*Problem requirements*
All of the data below should be printed again word for word, pictures excluded.

*Dataset excerpts*

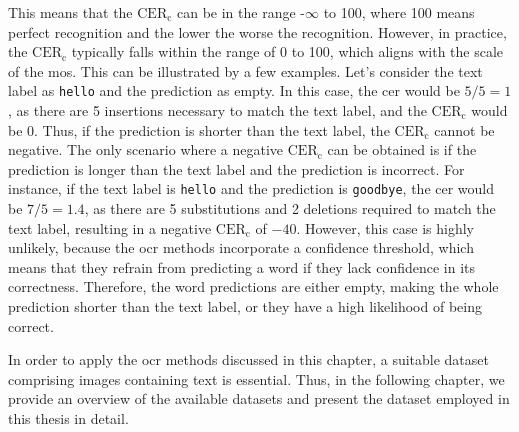 This means that the $\text{CER}_{\text{c}}$ can be in the range -$\infty$ to 100, where 100 means perfect recognition and the lower the worse the recognition.
However, in practice, the $\text{CER}_{\text{c}}$ typically falls within the range of 0 to 100, which aligns with the scale of the \gls{mos}.
This can be illustrated by a few examples.
Let's consider the text label as \texttt{hello} and the prediction as empty.
In this case, the \gls{cer} would be $5/5 = 1$, as there are 5 insertions necessary to match the text label, and the $\text{CER}_{\text{c}}$ would be $0$.
Thus, if the prediction is shorter than the text label, the $\text{CER}_{\text{c}}$ cannot be negative.
The only scenario where a negative $\text{CER}_{\text{c}}$ can be obtained is if the prediction is longer than the text label and the prediction is incorrect.
For instance, if the text label is \texttt{hello} and the prediction is \texttt{goodbye}, the \gls{cer} would be $7/5 = 1.4$, as there are 5 substitutions and 2 deletions required to match the text label, resulting in a negative $\text{CER}_{\text{c}}$ of $-40$.
However, this case is highly unlikely, because the \gls{ocr} methods incorporate a confidence threshold, which means that they refrain from predicting a word if they lack confidence in its correctness.
Therefore, the word predictions are either empty, making the whole prediction shorter than the text label, or they have a high likelihood of being correct.

In order to apply the \gls{ocr} methods discussed in this chapter, a suitable dataset comprising images containing text is essential.
Thus, in the following chapter, we provide an overview of the available datasets and present the dataset employed in this thesis in detail.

*Task answer*
 This means that the $\text{CER}_{\text{c}}$ can be in the range -$\infty$ to 100, where 100 means perfect recognition and the lower the worse the recognition.
However, in practice, the $\text{CER}_{\text{c}}$ typically falls within the range of 0 to 100, which aligns with the scale of the \gls{mos}.
This can be illustrated by a few examples.
Let's consider the text label as \texttt{hello} and the prediction as empty.
In this case, the \gls{cer} would be $5/5 = 1$, as there are 5 insertions necessary to match the text label, and the $\text{CER}_{\text{c}}$ would be $0$.
Thus, if the prediction is shorter than the text label, the $\text{CER}_{\text{c}}$ cannot be negative.
The only scenario where a negative $\text{CER}_{\text{c}}$ can be obtained is if the prediction is longer than the text label and the prediction is incorrect.
For instance, if the text label is \texttt{hello} and the prediction is \texttt{goodbye}, the \gls{cer} would be $7/5 = 1.4$, as there are 5 substitutions and 2 deletions required to match the text label, resulting in a negative $\text{CER}_{\text{c}}$ of $-40$.
However, this case is highly unlikely, because the \gls{ocr} methods incorporate a confidence threshold, which means that they refrain from predicting a word if they lack confidence in its correctness.
Therefore, the word predictions are either empty, making the whole prediction shorter than the text label, or they have a high likelihood of being correct.

In order to apply the \gls{ocr} methods discussed in this chapter, a suitable dataset comprising images containing text is essential.
Thus, in the following chapter, we provide an overview of the available datasets and present the dataset employed in this thesis in detail.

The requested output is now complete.